### Exercise
In the data below, find each line that contains the word "tcolorbox" and copy it.

Content starts

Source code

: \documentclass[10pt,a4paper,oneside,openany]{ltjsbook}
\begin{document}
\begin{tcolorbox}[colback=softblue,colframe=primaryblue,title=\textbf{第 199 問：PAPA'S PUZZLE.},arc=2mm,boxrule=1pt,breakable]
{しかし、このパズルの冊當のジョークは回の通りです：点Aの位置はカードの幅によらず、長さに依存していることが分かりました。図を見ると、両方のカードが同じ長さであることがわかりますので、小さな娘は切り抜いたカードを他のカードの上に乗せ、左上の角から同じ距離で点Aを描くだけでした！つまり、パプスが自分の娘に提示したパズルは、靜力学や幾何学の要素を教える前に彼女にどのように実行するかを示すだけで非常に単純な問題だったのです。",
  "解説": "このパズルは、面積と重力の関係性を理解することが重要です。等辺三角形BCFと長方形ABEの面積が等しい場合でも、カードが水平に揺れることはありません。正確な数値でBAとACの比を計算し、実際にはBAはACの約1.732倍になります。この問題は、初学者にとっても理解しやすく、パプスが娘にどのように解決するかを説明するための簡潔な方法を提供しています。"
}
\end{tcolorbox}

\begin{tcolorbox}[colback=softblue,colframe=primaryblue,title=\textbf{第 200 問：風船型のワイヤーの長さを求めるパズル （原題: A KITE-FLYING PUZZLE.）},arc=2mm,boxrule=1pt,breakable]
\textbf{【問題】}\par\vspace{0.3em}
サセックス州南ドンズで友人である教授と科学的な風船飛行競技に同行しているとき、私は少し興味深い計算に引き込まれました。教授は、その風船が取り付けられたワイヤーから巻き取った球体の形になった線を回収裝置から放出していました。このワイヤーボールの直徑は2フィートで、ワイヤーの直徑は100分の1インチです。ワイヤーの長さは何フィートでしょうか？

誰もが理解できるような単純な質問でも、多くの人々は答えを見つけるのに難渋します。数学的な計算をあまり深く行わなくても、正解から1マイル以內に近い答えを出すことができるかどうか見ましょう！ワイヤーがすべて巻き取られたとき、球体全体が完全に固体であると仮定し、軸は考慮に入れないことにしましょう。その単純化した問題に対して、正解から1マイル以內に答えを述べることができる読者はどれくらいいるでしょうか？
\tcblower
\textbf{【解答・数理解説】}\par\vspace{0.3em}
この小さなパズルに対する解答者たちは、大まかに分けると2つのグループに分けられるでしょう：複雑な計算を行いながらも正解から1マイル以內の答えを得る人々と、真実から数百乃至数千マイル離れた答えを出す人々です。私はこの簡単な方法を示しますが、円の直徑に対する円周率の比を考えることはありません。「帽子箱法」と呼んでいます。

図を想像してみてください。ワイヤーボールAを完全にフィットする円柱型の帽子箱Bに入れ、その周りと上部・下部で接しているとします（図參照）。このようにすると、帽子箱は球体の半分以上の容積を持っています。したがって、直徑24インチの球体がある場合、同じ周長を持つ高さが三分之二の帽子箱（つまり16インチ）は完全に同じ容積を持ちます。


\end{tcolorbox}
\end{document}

Content ends

### Finished exercise
\begin{tcolorbox}[colback=softblue,colframe=primaryblue,title=\textbf{第 199 問：PAPA'S PUZZLE.},arc=2mm,boxrule=1pt,breakable]
\end{tcolorbox}
\begin{tcolorbox}[colback=softblue,colframe=primaryblue,title=\textbf{第 200 問：風船型のワイヤーの長さを求めるパズル （原題: A KITE-FLYING PUZZLE.）},arc=2mm,boxrule=1pt,breakable]
\end{tcolorbox}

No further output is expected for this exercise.